■ **What needs to be done**
Line by line, set down the records below from the first line through the line containing "El proyecto necesita". Omit the pictures.

(Collected data)
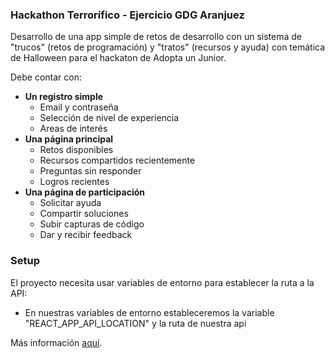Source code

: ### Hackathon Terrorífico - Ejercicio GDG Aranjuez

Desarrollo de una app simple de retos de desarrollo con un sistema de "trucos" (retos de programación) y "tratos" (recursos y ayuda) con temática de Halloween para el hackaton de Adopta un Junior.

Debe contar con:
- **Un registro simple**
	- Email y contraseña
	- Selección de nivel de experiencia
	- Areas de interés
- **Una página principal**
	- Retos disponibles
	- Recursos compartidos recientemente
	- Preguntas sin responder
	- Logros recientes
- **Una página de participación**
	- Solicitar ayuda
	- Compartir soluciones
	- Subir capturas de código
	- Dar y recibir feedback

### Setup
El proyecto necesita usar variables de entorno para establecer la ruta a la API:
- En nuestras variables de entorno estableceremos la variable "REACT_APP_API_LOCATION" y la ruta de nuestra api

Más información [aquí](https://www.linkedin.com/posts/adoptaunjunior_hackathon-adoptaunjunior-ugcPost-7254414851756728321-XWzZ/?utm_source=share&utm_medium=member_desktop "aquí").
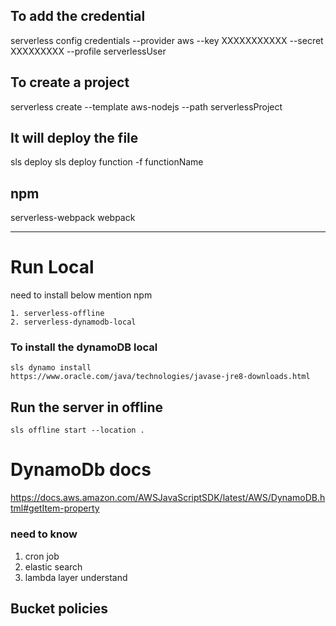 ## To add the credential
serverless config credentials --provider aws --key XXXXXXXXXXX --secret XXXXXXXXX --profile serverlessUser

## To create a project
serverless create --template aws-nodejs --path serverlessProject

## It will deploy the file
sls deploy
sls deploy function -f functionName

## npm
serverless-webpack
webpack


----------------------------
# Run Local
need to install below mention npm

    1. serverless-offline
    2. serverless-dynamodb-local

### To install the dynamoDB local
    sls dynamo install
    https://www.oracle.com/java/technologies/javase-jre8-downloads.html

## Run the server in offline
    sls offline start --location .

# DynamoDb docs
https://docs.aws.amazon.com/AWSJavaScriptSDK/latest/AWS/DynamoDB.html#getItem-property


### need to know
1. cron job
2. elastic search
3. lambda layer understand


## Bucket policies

■ **Completed exercise**
Source code

: ### Hackathon Terrorífico - Ejercicio GDG Aranjuez

Desarrollo de una app simple de retos de desarrollo con un sistema de "trucos" (retos de programación) y "tratos" (recursos y ayuda) con temática de Halloween para el hackaton de Adopta un Junior.

Debe contar con:
- **Un registro simple**
	- Email y contraseña
	- Selección de nivel de experiencia
	- Areas de interés
- **Una página principal**
	- Retos disponibles
	- Recursos compartidos recientemente
	- Preguntas sin responder
	- Logros recientes
- **Una página de participación**
	- Solicitar ayuda
	- Compartir soluciones
	- Subir capturas de código
	- Dar y recibir feedback

### Setup
El proyecto necesita usar variables de entorno para establecer la ruta a la API:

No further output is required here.